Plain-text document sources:
=======

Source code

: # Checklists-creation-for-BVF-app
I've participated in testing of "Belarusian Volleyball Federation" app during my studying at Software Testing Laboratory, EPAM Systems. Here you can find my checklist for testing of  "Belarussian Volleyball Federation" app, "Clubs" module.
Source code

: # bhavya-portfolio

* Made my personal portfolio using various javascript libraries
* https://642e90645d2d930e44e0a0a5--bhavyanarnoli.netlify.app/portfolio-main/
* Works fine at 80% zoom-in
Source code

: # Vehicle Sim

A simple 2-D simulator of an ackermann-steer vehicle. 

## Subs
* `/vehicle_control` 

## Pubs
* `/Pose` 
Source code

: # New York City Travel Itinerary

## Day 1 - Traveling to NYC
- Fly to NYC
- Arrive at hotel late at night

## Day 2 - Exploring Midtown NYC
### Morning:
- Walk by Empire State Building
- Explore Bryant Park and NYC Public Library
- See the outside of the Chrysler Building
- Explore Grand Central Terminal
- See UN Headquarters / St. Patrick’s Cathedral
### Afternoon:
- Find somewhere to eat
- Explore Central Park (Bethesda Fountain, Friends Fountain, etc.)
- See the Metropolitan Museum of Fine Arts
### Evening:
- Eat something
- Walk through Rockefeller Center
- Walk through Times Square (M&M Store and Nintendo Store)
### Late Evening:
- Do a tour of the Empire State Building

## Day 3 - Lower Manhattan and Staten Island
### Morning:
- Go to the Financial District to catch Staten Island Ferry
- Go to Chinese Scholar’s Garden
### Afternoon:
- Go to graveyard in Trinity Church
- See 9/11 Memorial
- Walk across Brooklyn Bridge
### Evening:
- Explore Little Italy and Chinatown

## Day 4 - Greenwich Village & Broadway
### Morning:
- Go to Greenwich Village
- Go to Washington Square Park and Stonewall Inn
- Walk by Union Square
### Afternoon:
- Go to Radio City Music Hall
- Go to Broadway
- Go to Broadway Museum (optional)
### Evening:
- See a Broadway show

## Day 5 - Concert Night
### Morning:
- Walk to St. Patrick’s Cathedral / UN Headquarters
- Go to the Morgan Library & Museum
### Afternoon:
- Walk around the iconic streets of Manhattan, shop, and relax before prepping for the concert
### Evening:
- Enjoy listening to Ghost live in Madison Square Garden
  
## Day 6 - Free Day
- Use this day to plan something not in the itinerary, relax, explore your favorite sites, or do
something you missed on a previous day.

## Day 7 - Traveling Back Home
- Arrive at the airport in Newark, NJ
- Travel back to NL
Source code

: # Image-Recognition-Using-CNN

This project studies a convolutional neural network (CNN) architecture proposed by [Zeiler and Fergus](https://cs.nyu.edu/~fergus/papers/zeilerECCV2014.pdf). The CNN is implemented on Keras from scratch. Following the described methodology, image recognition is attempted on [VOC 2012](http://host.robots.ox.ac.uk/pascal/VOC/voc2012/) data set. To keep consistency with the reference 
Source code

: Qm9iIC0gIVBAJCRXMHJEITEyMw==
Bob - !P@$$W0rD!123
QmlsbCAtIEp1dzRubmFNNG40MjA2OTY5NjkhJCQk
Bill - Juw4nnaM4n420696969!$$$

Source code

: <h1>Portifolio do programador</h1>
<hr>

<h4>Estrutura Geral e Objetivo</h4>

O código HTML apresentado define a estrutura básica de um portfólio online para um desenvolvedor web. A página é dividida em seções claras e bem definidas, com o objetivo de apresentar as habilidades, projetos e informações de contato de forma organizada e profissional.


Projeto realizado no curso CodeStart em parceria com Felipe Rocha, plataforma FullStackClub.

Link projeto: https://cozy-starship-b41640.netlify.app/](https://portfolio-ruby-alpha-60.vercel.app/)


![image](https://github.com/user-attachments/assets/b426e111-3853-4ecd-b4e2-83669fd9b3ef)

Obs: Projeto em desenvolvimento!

=======

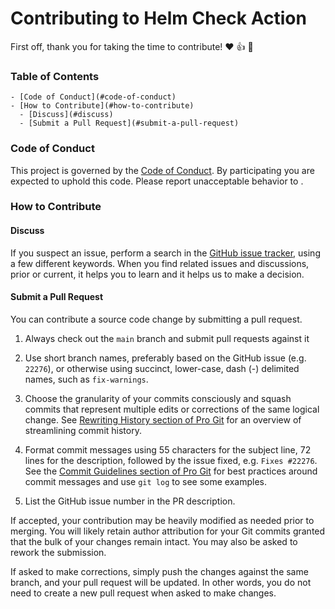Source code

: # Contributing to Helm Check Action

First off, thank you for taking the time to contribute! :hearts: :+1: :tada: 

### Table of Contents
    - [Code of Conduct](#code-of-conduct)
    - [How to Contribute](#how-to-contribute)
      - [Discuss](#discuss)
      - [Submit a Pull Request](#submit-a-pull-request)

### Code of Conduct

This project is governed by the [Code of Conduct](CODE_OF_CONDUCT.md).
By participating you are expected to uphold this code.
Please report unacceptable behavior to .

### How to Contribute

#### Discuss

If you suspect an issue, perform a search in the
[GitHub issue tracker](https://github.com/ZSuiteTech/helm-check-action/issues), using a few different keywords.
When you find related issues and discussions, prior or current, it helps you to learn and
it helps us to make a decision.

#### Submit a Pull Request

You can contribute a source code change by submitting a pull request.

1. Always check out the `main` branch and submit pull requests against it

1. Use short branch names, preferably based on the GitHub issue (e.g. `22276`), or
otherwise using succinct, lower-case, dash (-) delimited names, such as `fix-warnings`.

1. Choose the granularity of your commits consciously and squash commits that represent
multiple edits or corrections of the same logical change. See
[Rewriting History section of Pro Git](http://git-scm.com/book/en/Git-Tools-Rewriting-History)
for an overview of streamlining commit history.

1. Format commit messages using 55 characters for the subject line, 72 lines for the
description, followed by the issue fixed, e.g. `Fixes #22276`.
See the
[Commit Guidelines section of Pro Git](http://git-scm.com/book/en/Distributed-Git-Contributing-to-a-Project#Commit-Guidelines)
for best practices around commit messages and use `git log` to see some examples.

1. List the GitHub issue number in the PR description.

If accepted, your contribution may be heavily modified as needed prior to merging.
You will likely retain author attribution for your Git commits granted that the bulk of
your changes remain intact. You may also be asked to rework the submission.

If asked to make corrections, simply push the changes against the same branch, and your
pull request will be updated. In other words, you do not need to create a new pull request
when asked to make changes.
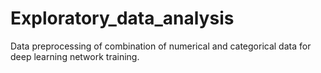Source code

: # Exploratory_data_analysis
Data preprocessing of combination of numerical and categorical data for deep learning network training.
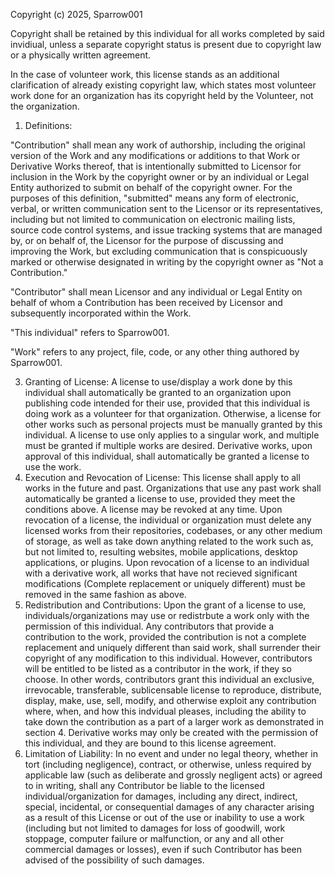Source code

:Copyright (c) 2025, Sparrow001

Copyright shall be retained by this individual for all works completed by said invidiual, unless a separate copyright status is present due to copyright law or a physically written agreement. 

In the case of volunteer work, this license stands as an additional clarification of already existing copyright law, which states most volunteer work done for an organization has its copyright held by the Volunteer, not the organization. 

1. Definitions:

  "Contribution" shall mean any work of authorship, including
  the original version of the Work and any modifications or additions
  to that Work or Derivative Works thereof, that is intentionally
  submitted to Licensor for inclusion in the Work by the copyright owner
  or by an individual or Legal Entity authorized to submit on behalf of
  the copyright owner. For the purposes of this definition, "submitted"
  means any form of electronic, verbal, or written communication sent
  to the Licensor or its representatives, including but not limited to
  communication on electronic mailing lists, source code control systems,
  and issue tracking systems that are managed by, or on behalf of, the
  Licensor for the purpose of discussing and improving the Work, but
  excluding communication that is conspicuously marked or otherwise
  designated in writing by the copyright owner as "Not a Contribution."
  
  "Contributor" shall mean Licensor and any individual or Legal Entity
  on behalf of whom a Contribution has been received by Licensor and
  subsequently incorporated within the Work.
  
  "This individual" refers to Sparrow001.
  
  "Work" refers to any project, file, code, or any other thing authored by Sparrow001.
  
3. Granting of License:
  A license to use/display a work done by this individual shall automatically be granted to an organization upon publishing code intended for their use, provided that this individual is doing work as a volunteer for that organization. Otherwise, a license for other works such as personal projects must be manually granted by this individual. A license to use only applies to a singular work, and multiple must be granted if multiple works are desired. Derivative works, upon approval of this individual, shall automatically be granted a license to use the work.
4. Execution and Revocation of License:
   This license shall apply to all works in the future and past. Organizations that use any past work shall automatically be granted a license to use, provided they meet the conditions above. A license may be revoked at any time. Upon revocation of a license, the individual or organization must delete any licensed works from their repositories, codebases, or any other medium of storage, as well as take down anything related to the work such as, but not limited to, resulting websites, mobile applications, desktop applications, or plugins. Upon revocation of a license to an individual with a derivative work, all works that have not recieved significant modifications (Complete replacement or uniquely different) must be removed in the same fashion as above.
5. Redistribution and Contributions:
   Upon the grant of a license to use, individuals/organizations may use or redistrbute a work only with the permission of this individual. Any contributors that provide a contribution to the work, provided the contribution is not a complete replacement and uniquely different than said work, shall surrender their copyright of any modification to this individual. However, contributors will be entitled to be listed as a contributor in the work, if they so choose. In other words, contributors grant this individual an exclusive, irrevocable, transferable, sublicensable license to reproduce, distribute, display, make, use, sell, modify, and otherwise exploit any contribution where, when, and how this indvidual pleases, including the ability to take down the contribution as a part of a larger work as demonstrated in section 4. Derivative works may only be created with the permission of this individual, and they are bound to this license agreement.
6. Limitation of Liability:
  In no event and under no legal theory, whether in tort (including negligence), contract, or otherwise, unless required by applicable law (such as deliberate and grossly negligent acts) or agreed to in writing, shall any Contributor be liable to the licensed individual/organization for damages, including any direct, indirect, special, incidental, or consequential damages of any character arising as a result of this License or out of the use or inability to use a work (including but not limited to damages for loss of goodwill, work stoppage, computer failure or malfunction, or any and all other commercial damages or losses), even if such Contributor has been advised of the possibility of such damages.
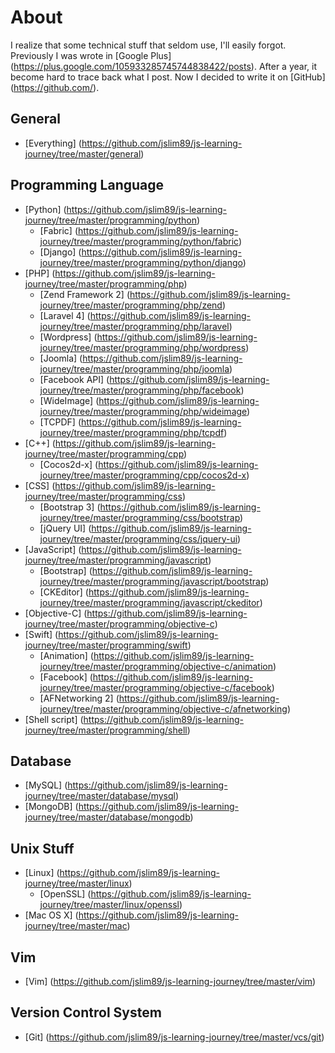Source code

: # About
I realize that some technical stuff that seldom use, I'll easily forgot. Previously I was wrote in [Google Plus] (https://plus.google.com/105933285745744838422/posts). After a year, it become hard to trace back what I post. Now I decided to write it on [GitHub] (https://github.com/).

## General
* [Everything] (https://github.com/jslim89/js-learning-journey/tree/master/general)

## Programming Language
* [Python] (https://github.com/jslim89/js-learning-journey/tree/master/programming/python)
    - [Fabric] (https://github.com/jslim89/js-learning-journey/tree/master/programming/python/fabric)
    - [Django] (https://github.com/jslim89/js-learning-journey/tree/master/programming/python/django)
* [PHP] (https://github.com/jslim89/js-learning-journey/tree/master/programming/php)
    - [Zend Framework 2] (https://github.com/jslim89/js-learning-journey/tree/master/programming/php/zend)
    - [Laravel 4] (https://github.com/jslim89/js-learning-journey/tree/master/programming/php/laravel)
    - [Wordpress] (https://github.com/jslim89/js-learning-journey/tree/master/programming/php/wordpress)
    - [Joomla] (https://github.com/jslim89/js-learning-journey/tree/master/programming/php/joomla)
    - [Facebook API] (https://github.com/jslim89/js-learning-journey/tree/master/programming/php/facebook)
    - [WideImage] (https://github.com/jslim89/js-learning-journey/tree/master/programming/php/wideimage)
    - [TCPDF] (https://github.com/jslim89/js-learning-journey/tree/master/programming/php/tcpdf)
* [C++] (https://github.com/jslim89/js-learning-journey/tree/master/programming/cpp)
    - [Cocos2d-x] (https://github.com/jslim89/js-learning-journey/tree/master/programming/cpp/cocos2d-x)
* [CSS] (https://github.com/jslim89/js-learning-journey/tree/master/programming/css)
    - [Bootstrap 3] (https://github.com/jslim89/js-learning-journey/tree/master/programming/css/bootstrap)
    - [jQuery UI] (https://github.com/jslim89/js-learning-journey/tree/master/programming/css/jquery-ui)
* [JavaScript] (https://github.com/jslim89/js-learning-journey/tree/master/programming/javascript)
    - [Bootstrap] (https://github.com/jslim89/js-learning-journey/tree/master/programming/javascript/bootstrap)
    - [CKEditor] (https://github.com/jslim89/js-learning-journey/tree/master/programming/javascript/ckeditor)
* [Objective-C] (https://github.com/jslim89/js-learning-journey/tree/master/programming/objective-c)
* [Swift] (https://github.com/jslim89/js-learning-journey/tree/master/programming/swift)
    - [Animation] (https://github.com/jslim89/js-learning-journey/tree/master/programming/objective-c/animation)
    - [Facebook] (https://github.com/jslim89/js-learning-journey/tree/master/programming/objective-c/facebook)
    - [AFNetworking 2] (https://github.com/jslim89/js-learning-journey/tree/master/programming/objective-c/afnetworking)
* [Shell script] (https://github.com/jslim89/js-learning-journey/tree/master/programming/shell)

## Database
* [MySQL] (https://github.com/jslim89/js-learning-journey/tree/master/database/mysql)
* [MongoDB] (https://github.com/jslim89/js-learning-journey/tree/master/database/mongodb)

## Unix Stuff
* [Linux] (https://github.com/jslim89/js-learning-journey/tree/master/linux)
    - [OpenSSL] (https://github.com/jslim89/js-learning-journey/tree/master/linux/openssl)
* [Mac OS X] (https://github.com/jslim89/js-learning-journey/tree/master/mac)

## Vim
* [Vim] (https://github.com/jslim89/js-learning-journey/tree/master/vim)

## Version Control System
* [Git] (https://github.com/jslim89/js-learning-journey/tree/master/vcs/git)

=======

Assigned task:
Copy out exactly the lines above beginning with the line that contains "for best practices" and finishing with the line that contains "Copyright shall be", including both; leave the pictures out.

Written response:
for best practices around commit messages and use `git log` to see some examples.

1. List the GitHub issue number in the PR description.

If accepted, your contribution may be heavily modified as needed prior to merging.
You will likely retain author attribution for your Git commits granted that the bulk of
your changes remain intact. You may also be asked to rework the submission.

If asked to make corrections, simply push the changes against the same branch, and your
pull request will be updated. In other words, you do not need to create a new pull request
when asked to make changes.
Source code

: # Exploratory_data_analysis
Data preprocessing of combination of numerical and categorical data for deep learning network training.
Source code

:Copyright (c) 2025, Sparrow001

Copyright shall be retained by this individual for all works completed by said invidiual, unless a separate copyright status is present due to copyright law or a physically written agreement. 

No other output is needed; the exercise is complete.